### RECORD EXCERPTS
▶
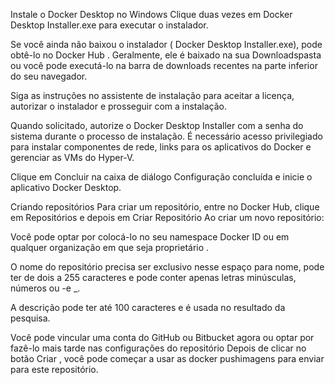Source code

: Instale o Docker Desktop no Windows
Clique duas vezes em Docker Desktop Installer.exe para executar o instalador.

Se você ainda não baixou o instalador ( Docker Desktop Installer.exe), pode obtê-lo no Docker Hub . Geralmente, ele é baixado na sua Downloadspasta ou você pode executá-lo na barra de downloads recentes na parte inferior do seu navegador.

Siga as instruções no assistente de instalação para aceitar a licença, autorizar o instalador e prosseguir com a instalação.

Quando solicitado, autorize o Docker Desktop Installer com a senha do sistema durante o processo de instalação. É necessário acesso privilegiado para instalar componentes de rede, links para os aplicativos do Docker e gerenciar as VMs do Hyper-V.

Clique em Concluir na caixa de diálogo Configuração concluída e inicie o aplicativo Docker Desktop.


Criando repositórios
Para criar um repositório, entre no Docker Hub, clique em Repositórios e depois em Criar Repositório 
Ao criar um novo repositório:

Você pode optar por colocá-lo no seu namespace Docker ID ou em qualquer organização em que seja proprietário .

O nome do repositório precisa ser exclusivo nesse espaço para nome, pode ter de dois a 255 caracteres e pode conter apenas letras minúsculas, números ou -e _.

A descrição pode ter até 100 caracteres e é usada no resultado da pesquisa.

Você pode vincular uma conta do GitHub ou Bitbucket agora ou optar por fazê-lo mais tarde nas configurações do repositório
Depois de clicar no botão Criar , você pode começar a usar as docker pushimagens para enviar para este repositório.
◀
### WORK REQUIRED
With all pictures left out, please transcribe exactly the lines from the start of the material through the line with "Se você ainda".

### EXERCISE RESULT
Source code

: Instale o Docker Desktop no Windows
Clique duas vezes em Docker Desktop Installer.exe para executar o instalador.

Se você ainda não baixou o instalador ( Docker Desktop Installer.exe), pode obtê-lo no Docker Hub . Geralmente, ele é baixado na sua Downloadspasta ou você pode executá-lo na barra de downloads recentes na parte inferior do seu navegador.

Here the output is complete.